→ REQUIRED WORK
Once the line containing "Data Velocity (Bytes/hour)|Data" is found, return it and every line that follows, up to and including the final line of the material, exactly as written.

━━━ DATASET CONTENT

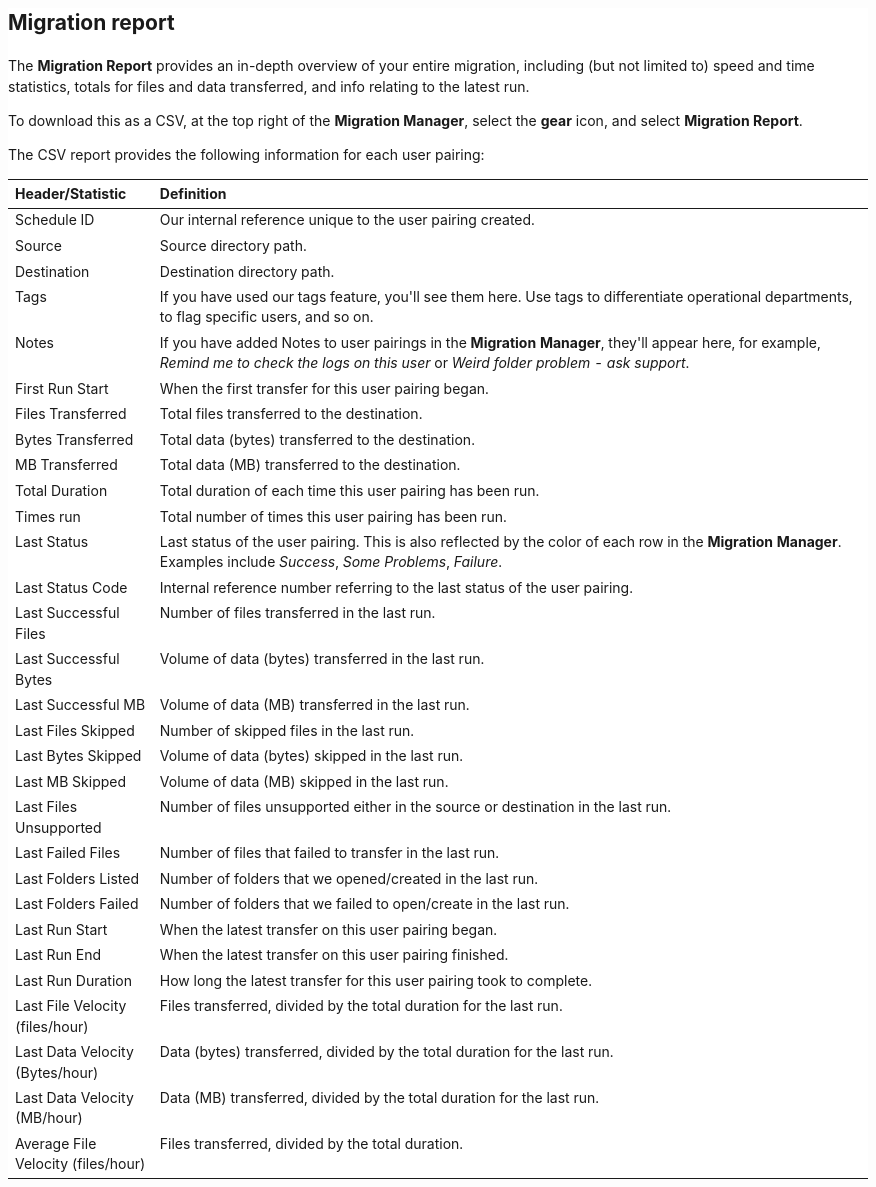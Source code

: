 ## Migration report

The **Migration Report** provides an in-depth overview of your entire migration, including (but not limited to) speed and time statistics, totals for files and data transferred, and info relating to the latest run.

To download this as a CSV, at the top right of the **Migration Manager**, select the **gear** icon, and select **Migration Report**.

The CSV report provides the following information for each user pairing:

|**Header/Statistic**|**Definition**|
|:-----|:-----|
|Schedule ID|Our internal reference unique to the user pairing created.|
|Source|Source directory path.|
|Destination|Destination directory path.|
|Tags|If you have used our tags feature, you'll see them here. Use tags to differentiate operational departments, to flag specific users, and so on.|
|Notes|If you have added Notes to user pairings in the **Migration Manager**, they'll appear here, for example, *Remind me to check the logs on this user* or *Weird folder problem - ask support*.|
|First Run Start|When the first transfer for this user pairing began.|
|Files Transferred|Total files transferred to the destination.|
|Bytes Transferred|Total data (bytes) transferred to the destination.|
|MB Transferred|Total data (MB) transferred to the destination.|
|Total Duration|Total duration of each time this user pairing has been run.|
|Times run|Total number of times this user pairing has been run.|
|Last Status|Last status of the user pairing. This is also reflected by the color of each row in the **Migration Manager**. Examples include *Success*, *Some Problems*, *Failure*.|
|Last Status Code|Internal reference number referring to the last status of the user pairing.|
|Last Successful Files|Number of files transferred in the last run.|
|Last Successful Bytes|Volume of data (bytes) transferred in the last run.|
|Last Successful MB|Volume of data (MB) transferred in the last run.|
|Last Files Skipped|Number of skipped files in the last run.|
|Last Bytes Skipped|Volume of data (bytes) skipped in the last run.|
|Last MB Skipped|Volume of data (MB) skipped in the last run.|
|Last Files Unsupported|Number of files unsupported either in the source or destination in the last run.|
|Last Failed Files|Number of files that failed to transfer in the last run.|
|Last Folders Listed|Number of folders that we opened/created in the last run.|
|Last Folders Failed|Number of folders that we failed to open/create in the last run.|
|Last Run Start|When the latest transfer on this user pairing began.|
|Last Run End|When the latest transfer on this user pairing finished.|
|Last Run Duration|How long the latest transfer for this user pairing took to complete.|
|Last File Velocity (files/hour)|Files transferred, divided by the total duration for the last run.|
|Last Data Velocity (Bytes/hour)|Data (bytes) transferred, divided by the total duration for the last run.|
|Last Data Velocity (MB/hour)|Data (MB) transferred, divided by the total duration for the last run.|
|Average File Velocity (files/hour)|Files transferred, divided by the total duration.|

━━━━━━

→ TASK OUTPUT
|Last Data Velocity (Bytes/hour)|Data (bytes) transferred, divided by the total duration for the last run.|
|Last Data Velocity (MB/hour)|Data (MB) transferred, divided by the total duration for the last run.|
|Average File Velocity (files/hour)|Files transferred, divided by the total duration.|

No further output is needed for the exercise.